Our team is collaborating with Thorp to develop a unique iteration of the project in Atlanta, meant to explore invisible tensions in the city, between its rapid development as a commercial hub and its long history as a center for civil rights and culture in the Southeast. The overarching goal of the Atlanta Map Room is to investigate what it means to visualize civic dialog around data. How can the seemingly mundane details of property tax assessments, building permits, and community surveys become the source materials for acts of collaborative creative expression?

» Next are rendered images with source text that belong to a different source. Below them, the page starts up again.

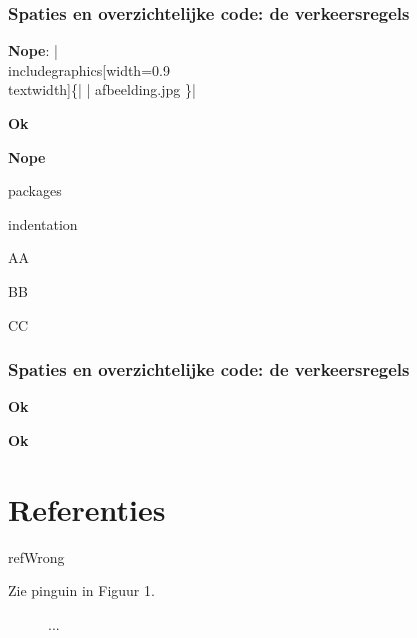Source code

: \documentclass{cursuspresentatie}
\begin{document}
\begin{frame}
	\frametitle{Spaties en overzichtelijke code: de verkeersregels}

	\textbf{\textcolor{darkpastelred}{Nope}}: \hll|\\includegraphics[width=0.9\\textwidth]\{| \hll| afbeelding.jpg \}|
	\medskip

	\textbf{\textcolor{darkpastelgreen}{Ok}}
	\medskip

	\textbf{\textcolor{darkpastelred}{Nope}}
\end{frame}

\begin{saveblock}{packages}
	\begin{highlightblock}
		\usepackage{
			parskip,
			hyperref
		}
	\end{highlightblock}
\end{saveblock}

\begin{saveblock}{indentation}
	\begin{highlightblock}
		\begin{center}
			AA
		\end{center}
		\begin{center}
		BB
		\end{center}
		\begin{center}CC\end{center}
	\end{highlightblock}
\end{saveblock}


\begin{frame}
	\frametitle{Spaties en overzichtelijke code: de verkeersregels}

	\textbf{\textcolor{darkpastelgreen}{Ok}}
	\medskip

	\textbf{\textcolor{darkpastelgreen}{Ok}}
\end{frame}
	
\section{Referenties}

\begin{saveblock}{refWrong}
	\begin{highlightblock}[gobble=8,linewidth=\textwidth,
		framexleftmargin=0.25em,xleftmargin=0.25em]
		Zie pinguin in Figuur 1.
		\begin{figure} %
			... %
		\end{figure}
	\end{highlightblock}
\end{saveblock}
\end{document}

Yanni Loukissas is an Assistant Professor of Digital Media in the School of Literature, Media, and Communication at Georgia Tech, where he directs the Local Data Design Lab. His research is focused on helping creative people think critically about the social implications of emerging technologies. His forthcoming book, All Data Are Local: Thinking Critically in a Data-Driven Society (MIT Press, 2019), is addressed to a growing audience of practitioners who want to work with unfamiliar sources both effectively and ethically. He is also the author of Co-Designers: Cultures of Computer Simulation in Architecture (Routledge, 2012) and a contributor to Simulation and its Discontents (MIT Press, 2009). Before coming to Georgia Tech, he was a lecturer at the Harvard Graduate School of Design, where he co-coordinated the Program in Art, Design and the Public Domain. He was also a principal at metaLAB, a research project of the Harvard Berkman Center for Internet and Society. He has taught at Cornell, MIT, and the School of the Museum of Fine Arts. Originally trained as an architect at Cornell, he subsequently attended MIT, where he received a Master of Science and a PhD in Design and Computation. He also completed postdoctoral work at the MIT Program in Science, Technology and Society.